Mortgage

Local mortgage adviser, Nathan Miglani, looks at the facts of the matter when it comes to buying and selling property in Christchurch and Canterbury after COVID-19

When Level 3 arrived, the phones started ringing – and they haven’t stopped. I don’t think anyone in the real estate industry could have predicted just how busy things would be post-COVID-19 lockdown. In our office, we’re helping more people than ever. And no, we’re not talking about panic selling, we’re talking about lots of people wanting to buy homes … first homes, next homes, investment properties.

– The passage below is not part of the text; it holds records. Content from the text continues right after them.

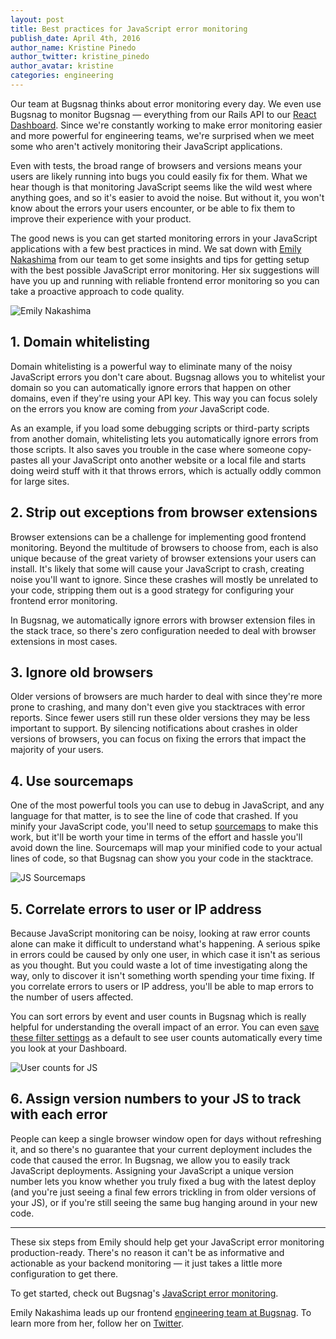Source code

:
 ```yaml
---
layout: post
title: Best practices for JavaScript error monitoring
publish_date: April 4th, 2016
author_name: Kristine Pinedo
author_twitter: kristine_pinedo
author_avatar: kristine
categories: engineering
---
```


Our team at Bugsnag thinks about error monitoring every day. We even use Bugsnag to monitor Bugsnag — everything from our Rails API to our [React Dashboard](https://blog.bugsnag.com/moving-bugsnags-frontend-to-react/). Since we're constantly working to make error monitoring easier and more powerful for engineering teams, we're surprised when we meet some who aren't actively monitoring their JavaScript applications.

Even with tests, the broad range of browsers and versions means your users are likely running into bugs you could easily fix for them. What we hear though is that monitoring JavaScript seems like the wild west where anything goes, and so it's easier to avoid the noise. But without it, you won't know about the errors your users encounter, or be able to fix them to improve their experience with your product.

The good news is you can get started monitoring errors in your JavaScript applications with a few best practices in mind. We sat down with [Emily Nakashima](https://twitter.com/eanakashima) from our team to get some insights and tips for getting setup with the best possible JavaScript error monitoring. Her six suggestions will have you up and running with reliable frontend error monitoring so you can take a proactive approach to code quality.

![Emily Nakashima](/img/posts/emily-headshot.jpg)

## 1. Domain whitelisting

Domain whitelisting is a powerful way to eliminate many of the noisy JavaScript errors you don't care about. Bugsnag allows you to whitelist your domain so you can automatically ignore errors that happen on other domains, even if they're using your API key. This way you can focus solely on the errors you know are coming from *your* JavaScript code.

As an example, if you load some debugging scripts or third-party scripts from another domain, whitelisting lets you automatically ignore errors from those scripts. It also saves you trouble in the case where someone copy-pastes all your JavaScript onto another website or a local file and starts doing weird stuff with it that throws errors, which is actually oddly common for large sites.

## 2. Strip out exceptions from browser extensions

Browser extensions can be a challenge for implementing good frontend monitoring. Beyond the multitude of browsers to choose from, each is also unique because of the great variety of browser extensions your users can install. It's likely that some will cause your JavaScript to crash, creating noise you'll want to ignore. Since these crashes will mostly be unrelated to your code, stripping them out is a good strategy for configuring your frontend error monitoring.

In Bugsnag, we automatically ignore errors with browser extension files in the stack trace, so there's zero configuration needed to deal with browser extensions in most cases.   

## 3. Ignore old browsers

Older versions of browsers are much harder to deal with since they're more prone to crashing, and many don't even give you stacktraces with error reports. Since fewer users still run these older versions they may be less important to support. By silencing notifications about crashes in older versions of browsers, you can focus on fixing the errors that impact the majority of your users.

## 4. Use sourcemaps

One of the most powerful tools you can use to debug in JavaScript, and any language for that matter, is to see the line of code that crashed. If you minify your JavaScript code, you'll need to setup [sourcemaps](http://www.html5rocks.com/en/tutorials/developertools/sourcemaps/) to make this work, but it'll be worth your time in terms of the effort and hassle you'll avoid down the line. Sourcemaps will map your minified code to your actual lines of code, so that Bugsnag can show you your code in the stacktrace.

![JS Sourcemaps](/img/posts/js-sourcemaps-best-practices.png)

## 5. Correlate errors to user or IP address

Because JavaScript monitoring can be noisy, looking at raw error counts alone can make it difficult to understand what's happening. A serious spike in errors could be caused by only one user, in which case it isn't as serious as you thought. But you could waste a lot of time investigating along the way, only to discover it isn't something worth spending your time fixing. If you correlate errors to users or IP address, you'll be able to map errors to the number of users affected.

You can sort errors by event and user counts in Bugsnag which is really helpful for understanding the overall impact of an error. You can even [save these filter settings](https://blog.bugsnag.com/filter-saving-and-defaults/) as a default to see user counts automatically every time you look at your Dashboard.

![User counts for JS](/img/posts/sorted-by-users-inbox.png)

## 6. Assign version numbers to your JS to track with each error

People can keep a single browser window open for days without refreshing it, and so there's no guarantee that your current deployment includes the code that caused the error. In Bugsnag, we allow you to easily track JavaScript deployments. Assigning your JavaScript a unique version number lets you know whether you truly fixed a bug with the latest deploy (and you're just seeing a final few errors trickling in from older versions of your JS), or if you're still seeing the same bug hanging around in your new code.

---

These six steps from Emily should help get your JavaScript error monitoring production-ready. There's no reason it can't be as informative and actionable as your backend monitoring — it just takes a little more configuration to get there.

To get started, check out Bugsnag's [JavaScript error monitoring](https://www.bugsnag.com/platforms/javascript/).

Emily Nakashima leads up our frontend [engineering team at Bugsnag](https://www.bugsnag.com/about/). To learn more from her, follow her on [Twitter](https://twitter.com/eanakashima).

I was talking the other day to a salesperson for a subdivision in Rolleston. They just released a new stage post lockdown and within three weeks they had sold half of the newly released sections. In their forecasts, they had predicted taking until October to reach this number of sales!

A lot of first-home buyers are eager to get into the market, and for good reason. With interest rates at unbelievably low levels and some great schemes in place, including government-backed First Home Loans and First Home Grants for those that qualify, getting into your first home hasn’t been this straightforward for many years.

Investors are also more active than they have been in a long time. LVR restrictions have been a handbrake on investors for some time, but the Reserve Bank’s move to ease these restrictions for a period of 12 months post-COVID-19 has been good to see. In reality, not all banks have eased their own policies in line with the Reserve Bank’s direction, but there are some that have. This is where working with a mortgage adviser really is key: your own bank might not have made mortgage finance any easier for investors to obtain, but working with a mortgage broker gets you access to all the banks (and some second-tier lenders), so you get to take advantage of the best policies around.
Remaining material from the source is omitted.